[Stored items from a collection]
☆ ☆ ☆ ☆ ☆

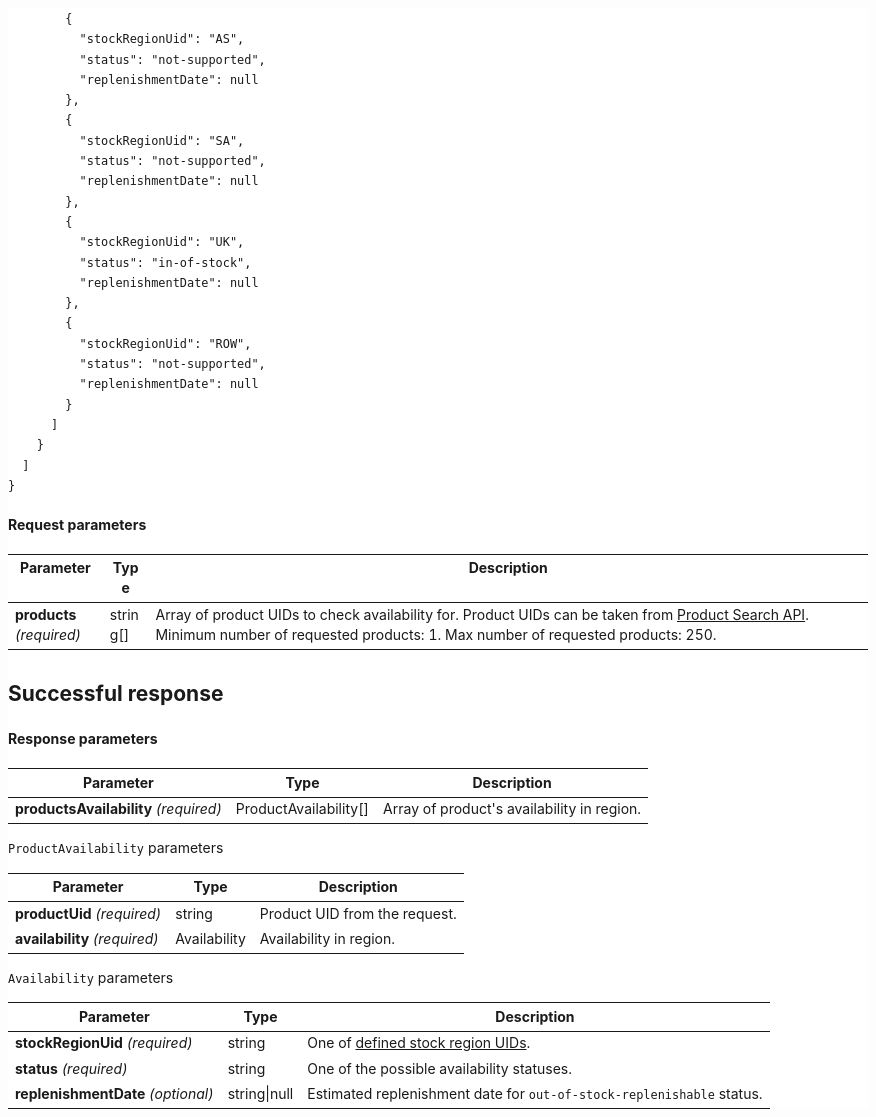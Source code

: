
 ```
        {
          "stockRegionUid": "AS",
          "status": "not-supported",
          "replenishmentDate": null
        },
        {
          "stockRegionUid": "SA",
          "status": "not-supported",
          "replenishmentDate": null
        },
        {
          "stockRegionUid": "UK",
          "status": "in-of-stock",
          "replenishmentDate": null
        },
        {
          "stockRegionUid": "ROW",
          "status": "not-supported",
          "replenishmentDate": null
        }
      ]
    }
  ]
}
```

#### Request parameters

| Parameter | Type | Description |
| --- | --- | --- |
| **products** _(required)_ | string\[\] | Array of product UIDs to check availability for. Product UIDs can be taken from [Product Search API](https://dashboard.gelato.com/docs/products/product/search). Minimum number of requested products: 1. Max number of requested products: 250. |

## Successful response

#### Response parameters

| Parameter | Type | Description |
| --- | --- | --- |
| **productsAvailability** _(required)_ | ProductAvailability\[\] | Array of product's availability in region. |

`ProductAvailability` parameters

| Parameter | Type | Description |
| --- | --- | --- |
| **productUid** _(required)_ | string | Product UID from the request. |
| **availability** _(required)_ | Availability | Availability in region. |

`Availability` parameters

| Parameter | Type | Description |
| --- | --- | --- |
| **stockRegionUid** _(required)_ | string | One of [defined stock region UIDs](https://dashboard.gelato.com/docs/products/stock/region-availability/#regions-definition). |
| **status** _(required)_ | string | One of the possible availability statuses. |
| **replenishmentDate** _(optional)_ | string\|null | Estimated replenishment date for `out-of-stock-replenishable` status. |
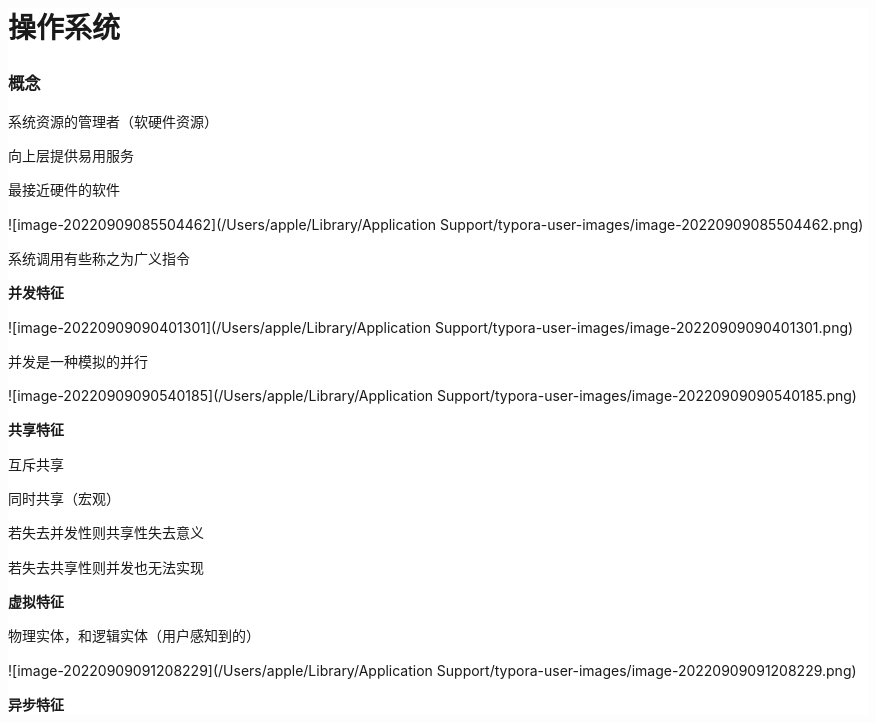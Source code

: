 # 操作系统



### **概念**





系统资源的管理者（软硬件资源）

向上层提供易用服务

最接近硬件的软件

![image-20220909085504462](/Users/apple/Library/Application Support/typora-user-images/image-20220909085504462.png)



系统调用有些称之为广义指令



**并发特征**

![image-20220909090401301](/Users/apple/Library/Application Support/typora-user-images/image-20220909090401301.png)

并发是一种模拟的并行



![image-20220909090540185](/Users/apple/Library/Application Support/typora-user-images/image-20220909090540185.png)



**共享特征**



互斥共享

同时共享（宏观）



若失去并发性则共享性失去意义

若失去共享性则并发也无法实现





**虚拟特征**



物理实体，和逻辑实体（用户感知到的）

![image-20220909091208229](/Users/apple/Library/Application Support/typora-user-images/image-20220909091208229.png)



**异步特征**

☆ ☆ ☆ ☆ ☆

Your copy should hold exactly the lines from the one with "#### Response parameters" through the end of the records, both included, and no pictures.

#### Response parameters

| Parameter | Type | Description |
| --- | --- | --- |
| **productsAvailability** _(required)_ | ProductAvailability\[\] | Array of product's availability in region. |

`ProductAvailability` parameters

| Parameter | Type | Description |
| --- | --- | --- |
| **productUid** _(required)_ | string | Product UID from the request. |
| **availability** _(required)_ | Availability | Availability in region. |

`Availability` parameters

| Parameter | Type | Description |
| --- | --- | --- |
| **stockRegionUid** _(required)_ | string | One of [defined stock region UIDs](https://dashboard.gelato.com/docs/products/stock/region-availability/#regions-definition). |
| **status** _(required)_ | string | One of the possible availability statuses. |
| **replenishmentDate** _(optional)_ | string\|null | Estimated replenishment date for `out-of-stock-replenishable` status. |
Source code

: # 操作系统



### **概念**





系统资源的管理者（软硬件资源）

向上层提供易用服务

最接近硬件的软件

![image-20220909085504462](/Users/apple/Library/Application Support/typora-user-images/image-20220909085504462.png)



系统调用有些称之为广义指令



**并发特征**

![image-20220909090401301](/Users/apple/Library/Application Support/typora-user-images/image-20220909090401301.png)

并发是一种模拟的并行



![image-20220909090540185](/Users/apple/Library/Application Support/typora-user-images/image-20220909090540185.png)



**共享特征**



互斥共享

同时共享（宏观）



若失去并发性则共享性失去意义

若失去共享性则并发也无法实现





**虚拟特征**



物理实体，和逻辑实体（用户感知到的）

![image-20220909091208229](/Users/apple/Library/Application Support/typora-user-images/image-20220909091208229.png)



**异步特征**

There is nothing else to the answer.